Black roses, on the other hand, are either cross-pollinated multiple times from deep, dark red or purple roses. "Black Baccara," "Black Magic" and "Black Beauty" roses, which are more burgundy than black, are products of this process.
A fairly easier way to produce black or blue roses is to spray naturally white roses with floral paint.
ROSE IS FAVORITE FLORAL EMBLEM
Rose is the official national floral emblem of the United States since 1986. Likewise, it’s also the official flower of several U.S. states – including Georgia, Iowa, and New York.
Rose is also the national flower of England, Honduras, Iran, Poland, and Romania.
ROSES ARE RICH IN VITAMIN C
Roses bear fruits called rose hips, which in select species, contain 40 to 50 seeds and which are higher in Vitamin C content when compared to oranges.
THE TALLEST ROSE BUSH
According to the Guinness Book of World Records, the tallest rose bush is 5.66 m (18 ft 7 in). It was grown by Robert Bendel at his home in Morristown, New Jersey. The towering, red rose bush was measured on 12 October 2009 by Arthur Rothenstein, a volunteer with the Master Gardeners of Essex Co New Jersey and a part-time gardening consultant for the Great Swamp Greenhouses in Gillette, New Jersey.
THE LARGEST ROSE EVER
The largest rose bloom ever grown was a pink rose roughly 33 inches in diameter, bred by Nikita K. Rulhoksoffski from San Onofre, California.
The world’s largest rosebush, on the other hand, a white Rosa banksiae, can be found in Tombstone, Arizona. It boasts of over 200,000 roses and branches that spread out about six feet thick.

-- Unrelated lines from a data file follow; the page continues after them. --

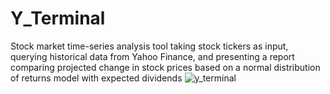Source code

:# Y_Terminal
Stock market time-series analysis tool taking stock tickers as input, querying historical data from Yahoo Finance, and presenting a report comparing projected change in stock prices based on a normal distribution of returns model with expected dividends
![y_terminal](https://user-images.githubusercontent.com/22201134/218851122-d5b0cd08-5163-4933-957e-24e552c39e45.gif)
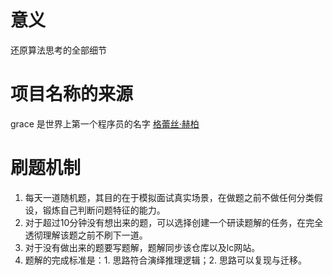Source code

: # 意义
还原算法思考的全部细节
# 项目名称的来源
 grace 是世界上第一个程序员的名字 [格蕾丝·赫柏](https://zh.wikipedia.org/wiki/%E8%91%9B%E9%BA%97%E7%B5%B2%C2%B7%E9%9C%8D%E6%99%AE)
 
# 刷题机制
1. 每天一道随机题，其目的在于模拟面试真实场景，在做题之前不做任何分类假设，锻炼自己判断问题特征的能力。
2. 对于超过10分钟没有想出来的题，可以选择创建一个研读题解的任务，在完全透彻理解该题之前不刷下一道。
3. 对于没有做出来的题要写题解，题解同步该仓库以及lc网站。
4. 题解的完成标准是：1. 思路符合演绎推理逻辑；2. 思路可以复现与迁移。
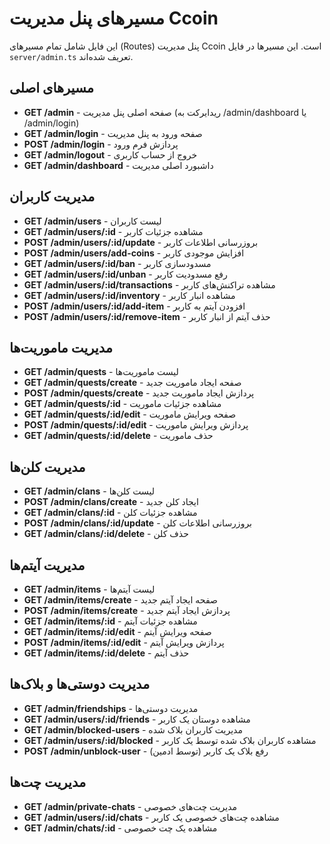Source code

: # مسیرهای پنل مدیریت Ccoin

این فایل شامل تمام مسیرهای (Routes) پنل مدیریت Ccoin است. این مسیرها در فایل `server/admin.ts` تعریف شده‌اند.

## مسیرهای اصلی

- **GET /admin** - صفحه اصلی پنل مدیریت (ریدایرکت به /admin/dashboard یا /admin/login)
- **GET /admin/login** - صفحه ورود به پنل مدیریت
- **POST /admin/login** - پردازش فرم ورود
- **GET /admin/logout** - خروج از حساب کاربری
- **GET /admin/dashboard** - داشبورد اصلی مدیریت

## مدیریت کاربران

- **GET /admin/users** - لیست کاربران
- **GET /admin/users/:id** - مشاهده جزئیات کاربر
- **POST /admin/users/:id/update** - بروزرسانی اطلاعات کاربر
- **POST /admin/users/add-coins** - افزایش موجودی کاربر
- **GET /admin/users/:id/ban** - مسدودسازی کاربر
- **GET /admin/users/:id/unban** - رفع مسدودیت کاربر
- **GET /admin/users/:id/transactions** - مشاهده تراکنش‌های کاربر
- **GET /admin/users/:id/inventory** - مشاهده انبار کاربر
- **POST /admin/users/:id/add-item** - افزودن آیتم به کاربر
- **POST /admin/users/:id/remove-item** - حذف آیتم از انبار کاربر

## مدیریت ماموریت‌ها

- **GET /admin/quests** - لیست ماموریت‌ها
- **GET /admin/quests/create** - صفحه ایجاد ماموریت جدید
- **POST /admin/quests/create** - پردازش ایجاد ماموریت جدید
- **GET /admin/quests/:id** - مشاهده جزئیات ماموریت
- **GET /admin/quests/:id/edit** - صفحه ویرایش ماموریت
- **POST /admin/quests/:id/edit** - پردازش ویرایش ماموریت
- **GET /admin/quests/:id/delete** - حذف ماموریت

## مدیریت کلن‌ها

- **GET /admin/clans** - لیست کلن‌ها
- **POST /admin/clans/create** - ایجاد کلن جدید
- **GET /admin/clans/:id** - مشاهده جزئیات کلن
- **POST /admin/clans/:id/update** - بروزرسانی اطلاعات کلن
- **GET /admin/clans/:id/delete** - حذف کلن

## مدیریت آیتم‌ها

- **GET /admin/items** - لیست آیتم‌ها
- **GET /admin/items/create** - صفحه ایجاد آیتم جدید
- **POST /admin/items/create** - پردازش ایجاد آیتم جدید
- **GET /admin/items/:id** - مشاهده جزئیات آیتم
- **GET /admin/items/:id/edit** - صفحه ویرایش آیتم
- **POST /admin/items/:id/edit** - پردازش ویرایش آیتم
- **GET /admin/items/:id/delete** - حذف آیتم

## مدیریت دوستی‌ها و بلاک‌ها

- **GET /admin/friendships** - مدیریت دوستی‌ها
- **GET /admin/users/:id/friends** - مشاهده دوستان یک کاربر
- **GET /admin/blocked-users** - مدیریت کاربران بلاک شده
- **GET /admin/users/:id/blocked** - مشاهده کاربران بلاک شده توسط یک کاربر
- **POST /admin/unblock-user** - رفع بلاک یک کاربر (توسط ادمین)

## مدیریت چت‌ها

- **GET /admin/private-chats** - مدیریت چت‌های خصوصی
- **GET /admin/users/:id/chats** - مشاهده چت‌های خصوصی یک کاربر
- **GET /admin/chats/:id** - مشاهده یک چت خصوصی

ROSELANDS IN ECUADOR AND ZAMBIA
Do you love Ecuadorian roses? Did you know that majority of the lands in Ecuador are devoted to cultivating roses. Zambia, the leading rose producer presently, tops this with 80 percent. However, this is understandable since these countries consider the commercial rose industry as one of its major sources of income.